> **Task brief**
Copy each line of the entries that contains the word "main".

> **Material provided**
######

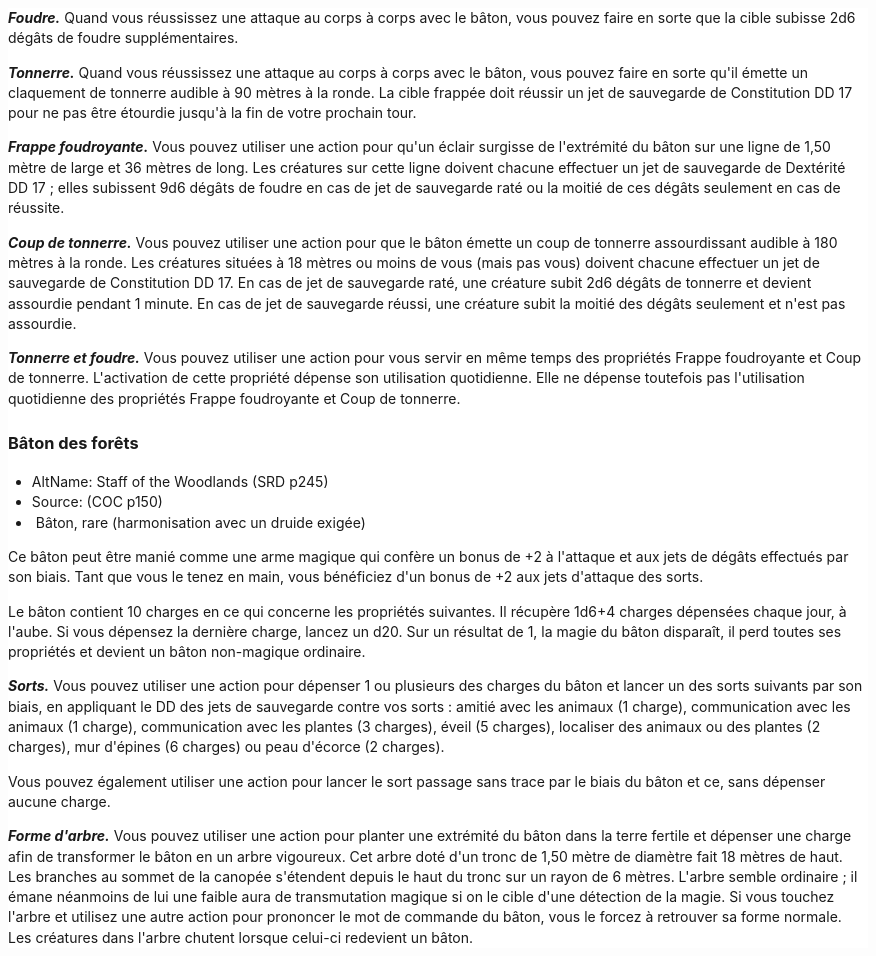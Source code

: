 **_Foudre._** Quand vous réussissez une attaque au corps à corps avec le bâton, vous pouvez faire en sorte que la cible subisse 2d6 dégâts de foudre supplémentaires.

**_Tonnerre._** Quand vous réussissez une attaque au corps à corps avec le bâton, vous pouvez faire en sorte qu'il émette un claquement de tonnerre audible à 90 mètres à la ronde. La cible frappée doit réussir un jet de sauvegarde de Constitution DD 17 pour ne pas être étourdie jusqu'à la fin de votre prochain tour.

**_Frappe foudroyante._** Vous pouvez utiliser une action pour qu'un éclair surgisse de l'extrémité du bâton sur une ligne de 1,50 mètre de large et 36 mètres de long. Les créatures sur cette ligne doivent chacune effectuer un jet de sauvegarde de Dextérité DD 17 ; elles subissent 9d6 dégâts de foudre en cas de jet de sauvegarde raté ou la moitié de ces dégâts seulement en cas de réussite.

**_Coup de tonnerre._** Vous pouvez utiliser une action pour que le bâton émette un coup de tonnerre assourdissant audible à 180 mètres à la ronde. Les créatures situées à 18 mètres ou moins de vous (mais pas vous) doivent chacune effectuer un jet de sauvegarde de Constitution DD 17. En cas de jet de sauvegarde raté, une créature subit 2d6 dégâts de tonnerre et devient assourdie pendant 1 minute. En cas de jet de sauvegarde réussi, une créature subit la moitié des dégâts seulement et n'est pas assourdie.

**_Tonnerre et foudre._** Vous pouvez utiliser une action pour vous servir en même temps des propriétés Frappe foudroyante et Coup de tonnerre. L'activation de cette propriété dépense son utilisation quotidienne. Elle ne dépense toutefois pas l'utilisation quotidienne des propriétés Frappe foudroyante et Coup de tonnerre.





### Bâton des forêts

- AltName: Staff of the Woodlands (SRD p245)
- Source: (COC p150)
-  Bâton, rare (harmonisation avec un druide exigée)

Ce bâton peut être manié comme une arme magique qui confère un bonus de +2 à l'attaque et aux jets de dégâts effectués par son biais. Tant que vous le tenez en main, vous bénéficiez d'un bonus de +2 aux jets d'attaque des sorts.

Le bâton contient 10 charges en ce qui concerne les propriétés suivantes. Il récupère 1d6+4 charges dépensées chaque jour, à l'aube. Si vous dépensez la dernière charge, lancez un d20. Sur un résultat de 1, la magie du bâton disparaît, il perd toutes ses propriétés et devient un bâton non-magique ordinaire.

**_Sorts._** Vous pouvez utiliser une action pour dépenser 1 ou plusieurs des charges du bâton et lancer un des sorts suivants par son biais, en appliquant le DD des jets de sauvegarde contre vos sorts : amitié avec les animaux (1 charge), communication avec les animaux (1 charge), communication avec les plantes (3 charges), éveil (5 charges), localiser des animaux ou des plantes (2 charges), mur d'épines (6 charges) ou peau d'écorce (2 charges).

Vous pouvez également utiliser une action pour lancer le sort passage sans trace par le biais du bâton et ce, sans dépenser aucune charge.

**_Forme d'arbre._** Vous pouvez utiliser une action pour planter une extrémité du bâton dans la terre fertile et dépenser une charge afin de transformer le bâton en un arbre vigoureux. Cet arbre doté d'un tronc de 1,50 mètre de diamètre fait 18 mètres de haut. Les branches au sommet de la canopée s'étendent depuis le haut du tronc sur un rayon de 6 mètres. L'arbre semble ordinaire ; il émane néanmoins de lui une faible aura de transmutation magique si on le cible d'une détection de la magie. Si vous touchez l'arbre et utilisez une autre action pour prononcer le mot de commande du bâton, vous le forcez à retrouver sa forme normale. Les créatures dans l'arbre chutent lorsque celui-ci redevient un bâton.
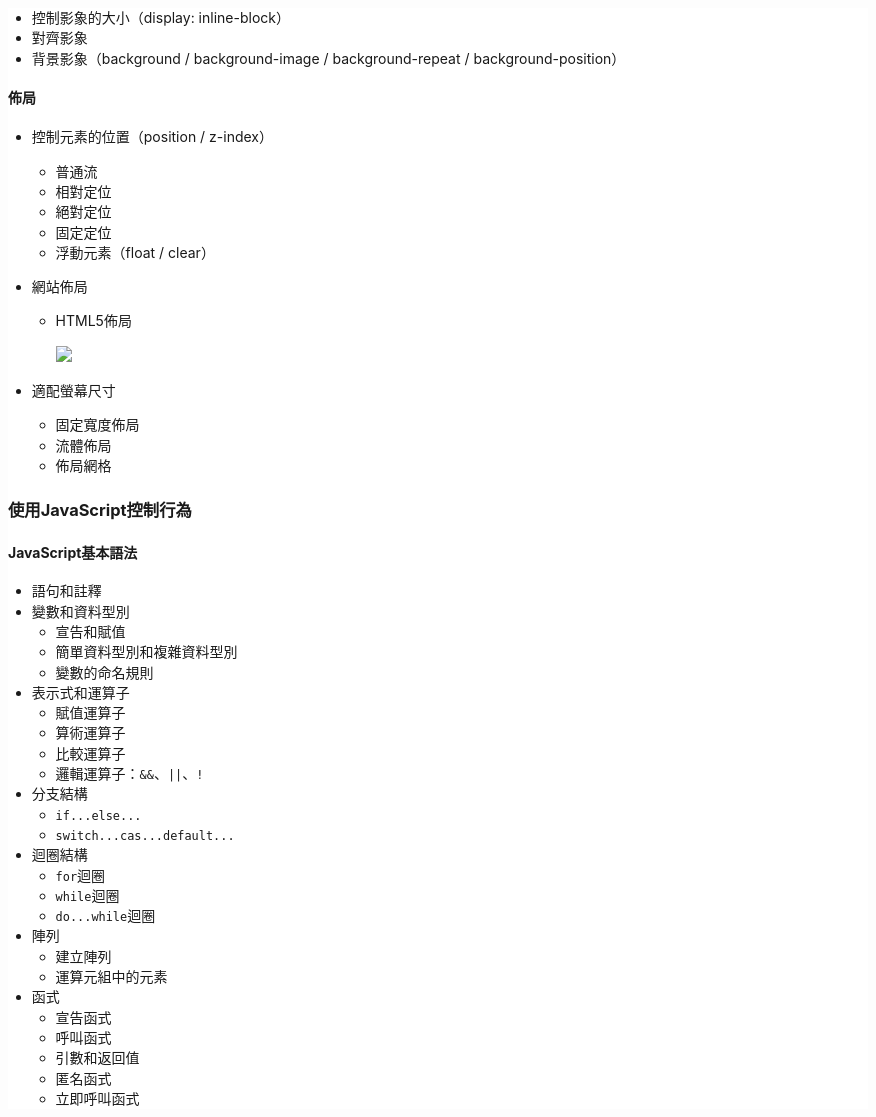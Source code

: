 - 控制影象的大小（display: inline-block）
- 對齊影象
- 背景影象（background / background-image / background-repeat / background-position）

#### 佈局

- 控制元素的位置（position / z-index）
  - 普通流
  - 相對定位
  - 絕對定位
  - 固定定位
  - 浮動元素（float / clear）
- 網站佈局

  - HTML5佈局

    ![](./res/經典佈局-2.png)
- 適配螢幕尺寸
  - 固定寬度佈局
  - 流體佈局
  - 佈局網格

### 使用JavaScript控制行為

#### JavaScript基本語法

- 語句和註釋
- 變數和資料型別
  - 宣告和賦值
  - 簡單資料型別和複雜資料型別
  - 變數的命名規則
- 表示式和運算子
  - 賦值運算子
  - 算術運算子
  - 比較運算子
  - 邏輯運算子：`&&`、`||`、`!`
- 分支結構
  - `if...else...`
  - `switch...cas...default...`
- 迴圈結構
  - `for`迴圈
  - `while`迴圈
  - `do...while`迴圈
- 陣列
  - 建立陣列
  - 運算元組中的元素
- 函式
  - 宣告函式
  - 呼叫函式
  - 引數和返回值
  - 匿名函式
  - 立即呼叫函式
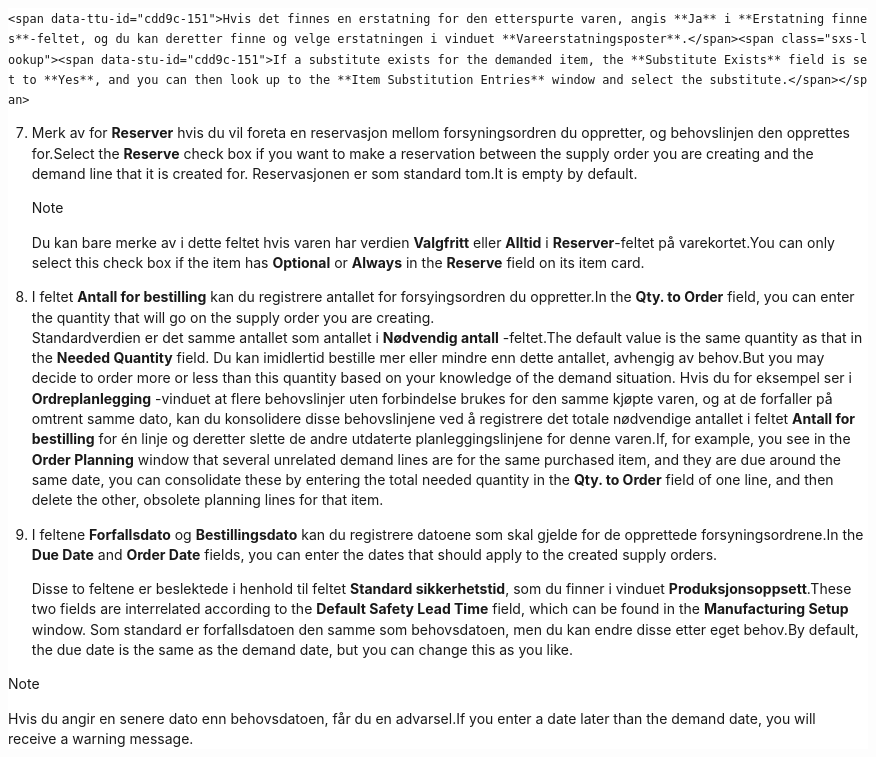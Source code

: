     <span data-ttu-id="cdd9c-151">Hvis det finnes en erstatning for den etterspurte varen, angis **Ja** i **Erstatning finnes**-feltet, og du kan deretter finne og velge erstatningen i vinduet **Vareerstatningsposter**.</span><span class="sxs-lookup"><span data-stu-id="cdd9c-151">If a substitute exists for the demanded item, the **Substitute Exists** field is set to **Yes**, and you can then look up to the **Item Substitution Entries** window and select the substitute.</span></span>  

7.  <span data-ttu-id="cdd9c-152">Merk av for **Reserver** hvis du vil foreta en reservasjon mellom forsyningsordren du oppretter, og behovslinjen den opprettes for.</span><span class="sxs-lookup"><span data-stu-id="cdd9c-152">Select the **Reserve** check box if you want to make a reservation between the supply order you are creating and the demand line that it is created for.</span></span> <span data-ttu-id="cdd9c-153">Reservasjonen er som standard tom.</span><span class="sxs-lookup"><span data-stu-id="cdd9c-153">It is empty by default.</span></span>  

    > [!NOTE]  
    >  <span data-ttu-id="cdd9c-154">Du kan bare merke av i dette feltet hvis varen har verdien **Valgfritt** eller **Alltid** i **Reserver**-feltet på varekortet.</span><span class="sxs-lookup"><span data-stu-id="cdd9c-154">You can only select this check box if the item has **Optional** or **Always** in the **Reserve** field on its item card.</span></span>  

8.  <span data-ttu-id="cdd9c-155">I feltet **Antall for bestilling** kan du registrere antallet for forsyingsordren du oppretter.</span><span class="sxs-lookup"><span data-stu-id="cdd9c-155">In the **Qty. to Order** field, you can enter the quantity that will go on the supply order you are creating.</span></span>   
    <span data-ttu-id="cdd9c-156">Standardverdien er det samme antallet som antallet i **Nødvendig antall** -feltet.</span><span class="sxs-lookup"><span data-stu-id="cdd9c-156">The default value is the same quantity as that in the **Needed Quantity** field.</span></span> <span data-ttu-id="cdd9c-157">Du kan imidlertid bestille mer eller mindre enn dette antallet, avhengig av behov.</span><span class="sxs-lookup"><span data-stu-id="cdd9c-157">But you may decide to order more or less than this quantity based on your knowledge of the demand situation.</span></span> <span data-ttu-id="cdd9c-158">Hvis du for eksempel ser i **Ordreplanlegging** -vinduet at flere behovslinjer uten forbindelse brukes for den samme kjøpte varen, og at de forfaller på omtrent samme dato, kan du konsolidere disse behovslinjene ved å registrere det totale nødvendige antallet i feltet **Antall for bestilling** for én linje og deretter slette de andre utdaterte planleggingslinjene for denne varen.</span><span class="sxs-lookup"><span data-stu-id="cdd9c-158">If, for example, you see in the **Order Planning** window that several unrelated demand lines are for the same purchased item, and they are due around the same date, you can consolidate these by entering the total needed quantity in the **Qty. to Order** field of one line, and then delete the other, obsolete planning lines for that item.</span></span>  

9.  <span data-ttu-id="cdd9c-159">I feltene **Forfallsdato** og **Bestillingsdato** kan du registrere datoene som skal gjelde for de opprettede forsyningsordrene.</span><span class="sxs-lookup"><span data-stu-id="cdd9c-159">In the **Due Date** and **Order Date** fields, you can enter the dates that should apply to the created supply orders.</span></span>  

    <span data-ttu-id="cdd9c-160">Disse to feltene er beslektede i henhold til feltet **Standard sikkerhetstid**, som du finner i vinduet **Produksjonsoppsett**.</span><span class="sxs-lookup"><span data-stu-id="cdd9c-160">These two fields are interrelated according to the **Default Safety Lead Time** field, which can be found in the **Manufacturing Setup** window.</span></span> <span data-ttu-id="cdd9c-161">Som standard er forfallsdatoen den samme som behovsdatoen, men du kan endre disse etter eget behov.</span><span class="sxs-lookup"><span data-stu-id="cdd9c-161">By default, the due date is the same as the demand date, but you can change this as you like.</span></span>  

> [!NOTE]  
>  <span data-ttu-id="cdd9c-162">Hvis du angir en senere dato enn behovsdatoen, får du en advarsel.</span><span class="sxs-lookup"><span data-stu-id="cdd9c-162">If you enter a date later than the demand date, you will receive a warning message.</span></span>  
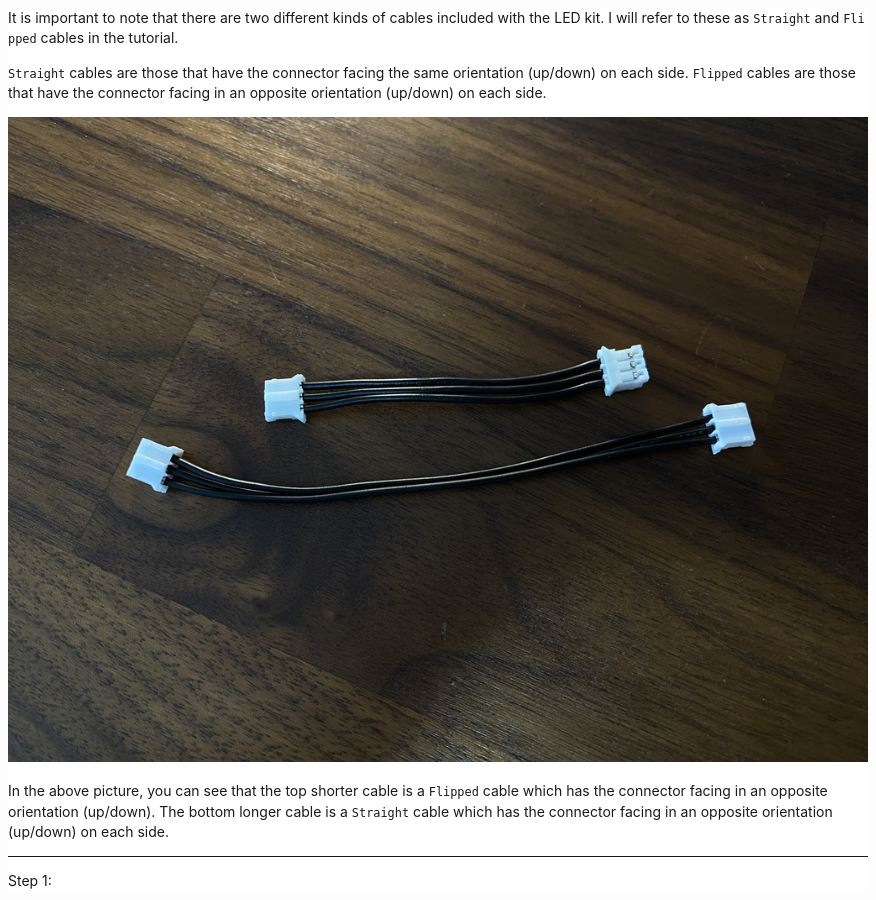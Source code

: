 It is important to note that there are two different kinds of cables included with the LED kit.  I will refer to these as `Straight` and `Flipped` cables in the tutorial.

`Straight` cables are those that have the connector facing the same orientation (up/down) on each side.
`Flipped` cables are those that have the connector facing in an opposite orientation (up/down) on each side.

![FA_LED_02](https://github.com/OpenStickCommunity/Hardware/blob/main/Vendor%20resources/Focus%20Attack%20LED%20Board%20Configuration/Assets/FA_LED_02.JPG)

In the above picture, you can see that the top shorter cable is a `Flipped` cable which has the connector facing in an opposite orientation (up/down).  The bottom longer cable is a `Straight` cable which has the connector facing in an opposite orientation (up/down) on each side.

---

Step 1:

######

> **Written answer**
Ce bâton peut être manié comme une arme magique qui confère un bonus de +2 à l'attaque et aux jets de dégâts effectués par son biais. Tant que vous le tenez en main, vous bénéficiez d'un bonus de +2 aux jets d'attaque des sorts.
![FA_LED_02](https://github.com/OpenStickCommunity/Hardware/blob/main/Vendor%20resources/Focus%20Attack%20LED%20Board%20Configuration/Assets/FA_LED_02.JPG)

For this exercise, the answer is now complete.